Records from a data source:
BEGIN
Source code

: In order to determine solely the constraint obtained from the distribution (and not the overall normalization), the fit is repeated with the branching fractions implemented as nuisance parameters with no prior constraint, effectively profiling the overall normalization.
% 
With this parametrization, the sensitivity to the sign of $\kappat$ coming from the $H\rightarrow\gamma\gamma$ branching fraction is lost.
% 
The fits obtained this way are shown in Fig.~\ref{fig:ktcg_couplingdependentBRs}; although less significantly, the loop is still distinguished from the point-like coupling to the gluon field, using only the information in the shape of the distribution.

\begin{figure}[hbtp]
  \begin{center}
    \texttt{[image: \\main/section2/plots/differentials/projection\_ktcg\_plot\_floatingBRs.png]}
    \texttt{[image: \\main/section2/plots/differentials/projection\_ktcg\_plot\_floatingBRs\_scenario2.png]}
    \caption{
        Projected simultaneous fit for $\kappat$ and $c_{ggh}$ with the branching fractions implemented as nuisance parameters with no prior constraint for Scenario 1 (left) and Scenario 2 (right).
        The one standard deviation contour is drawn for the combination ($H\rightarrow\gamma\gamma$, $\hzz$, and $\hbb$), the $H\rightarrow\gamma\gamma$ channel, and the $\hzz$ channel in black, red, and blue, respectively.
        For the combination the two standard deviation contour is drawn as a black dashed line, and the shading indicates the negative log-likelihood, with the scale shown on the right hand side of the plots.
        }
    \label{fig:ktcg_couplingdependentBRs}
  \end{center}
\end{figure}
END
Exercise description: Sift the data above for lines with "obtained", then copy each one.

Finished exercise:
: In order to determine solely the constraint obtained from the distribution (and not the overall normalization), the fit is repeated with the branching fractions implemented as nuisance parameters with no prior constraint, effectively profiling the overall normalization.
The fits obtained this way are shown in Fig.~\ref{fig:ktcg_couplingdependentBRs}; although less significantly, the loop is still distinguished from the point-like coupling to the gluon field, using only the information in the shape of the distribution.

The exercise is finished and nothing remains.